The Saskatchewan Association of Rural Municipalities is looking for more volunteers to join a rural crime initiative to reduce crime in rural municipalities.
“Rural municipal landowners have been keeping a watchful eye over their land for years because the risk of crime happening and going unnoticed in remote areas is a reality they live with,” says Ray Orb, SARM president. “So this idea of a Rural Crime Watch Association is exactly what we need for our residents. The only way we will find success with our recently established Saskatchewan Rural Crime Watch Association (SRCWA) is by members joining together to volunteer.”

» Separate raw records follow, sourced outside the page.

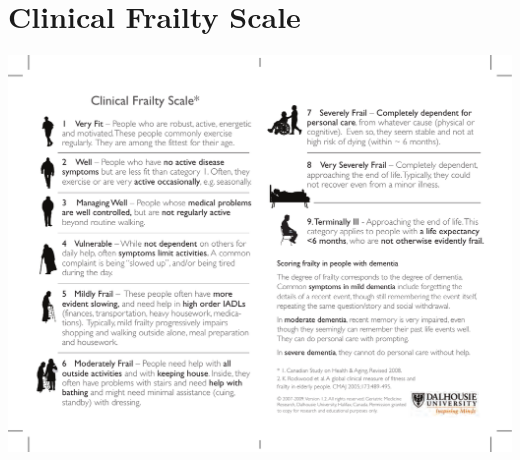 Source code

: \documentclass
[
	12pt,
	a4paper,
	oneside,
]{report}
\begin{document}
\printbibliography[heading=bibintoc]

\clearpage

\appendix

\chapter{Clinical Frailty Scale}
\label{apx:cfs}
\includegraphics[width=\textwidth]{CFS}
\end{document}
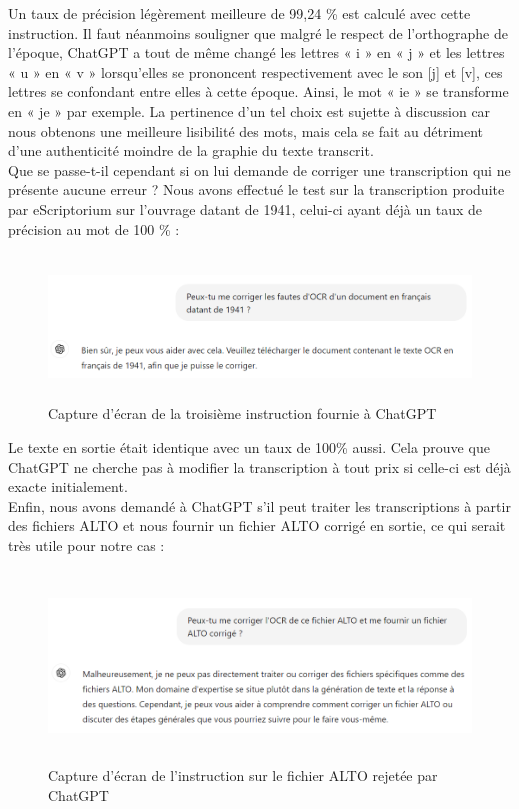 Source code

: \documentclass[a4paper,12pt,twoside]{book}
\begin{document}
Un taux de précision légèrement meilleure de 99,24 \% est calculé avec
cette instruction. Il faut néanmoins souligner que malgré le respect de
l'orthographe de l'époque, ChatGPT a tout de même changé les lettres « i
» en « j » et les lettres « u » en « v » lorsqu'elles se prononcent
respectivement avec le son {[}j{]} et {[}v{]}, ces lettres se confondant
entre elles à cette époque. Ainsi, le mot « ie » se transforme en « je »
par exemple. La pertinence d'un tel choix est sujette à discussion car
nous obtenons une meilleure lisibilité des mots, mais cela se fait au détriment d'une
authenticité moindre de la graphie du texte transcrit. \\

Que se passe-t-il cependant si on lui demande de corriger une
transcription qui ne présente aucune erreur ? Nous avons effectué le
test sur la transcription produite par eScriptorium sur l'ouvrage datant
de 1941, celui-ci ayant déjà un taux de précision au mot de 100 \% : \\

\begin{figure} [H]
	\includegraphics[width=6.26806in,height=1.52778in]{vertopal_157ae480aa4a4b07be198b586a812241/media/image18.png}
	\caption{Capture d'écran de la troisième instruction fournie à ChatGPT}
\end{figure}


Le texte en sortie était identique avec un taux de 100\% aussi. Cela
prouve que ChatGPT ne cherche pas à modifier la transcription à tout
prix si celle-ci est déjà exacte initialement. \\

Enfin, nous avons demandé à ChatGPT s'il peut traiter les transcriptions
à partir des fichiers ALTO et nous fournir un fichier ALTO corrigé en
sortie, ce qui serait très utile pour notre cas  : \\

\begin{figure} [H]
	\includegraphics[width=6.26806in,height=2in]{vertopal_157ae480aa4a4b07be198b586a812241/media/image19.png}
	\caption{Capture d'écran de l'instruction sur le fichier ALTO rejetée par ChatGPT}
\end{figure}
\end{document}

SARM’s call to action is for more residents in 296 RMs to join as volunteers with local crime watch groups. Rural municipalities have struggled with criminal activity for years, with little to no support available due to the vast and remote nature of these areas. If more rural residents and landowners volunteered to join a local crime watch group it could lead to the prevention of criminal activity by providing a seamless network of eyes and ears for our police agencies to act.
“It’s as simple as taking a ride with a neighbour to check the land, watching for suspicious vehicles and activities while out in your yard, using a member call list or “What’s App” to report suspicious behavior in the neighborhood,” shares Tim Brodt, Saskatchewan Rural Crime Watch Association President.
Statistics show that areas with organized crime watch programs tend to have a significant reduction in criminal activity, including theft of equipment and grain, vandalism, dumping of garbage, trespassing, break-ins, and cattle rustling. “Rural municipalities have the opportunity to band together for a collective goal of community safety. This is a long time coming and we are happy to see this collaboration working in our RMs. Stepping up and representing rural Saskatchewan won’t take up a lot of your time and it’s a necessity in preventing rural crime.” says Ray Orb.
This newly formed collaboration is under way with SARM, but the call for more of members to join the initiative continues. Volunteers work together in their RMs to report suspicious activity immediately to the RCMP or 911. The need for volunteers shouldn’t go unnoticed, RMs need these volunteers’ knowledge of the land and their eyes and ears for local police when they may not be in their area.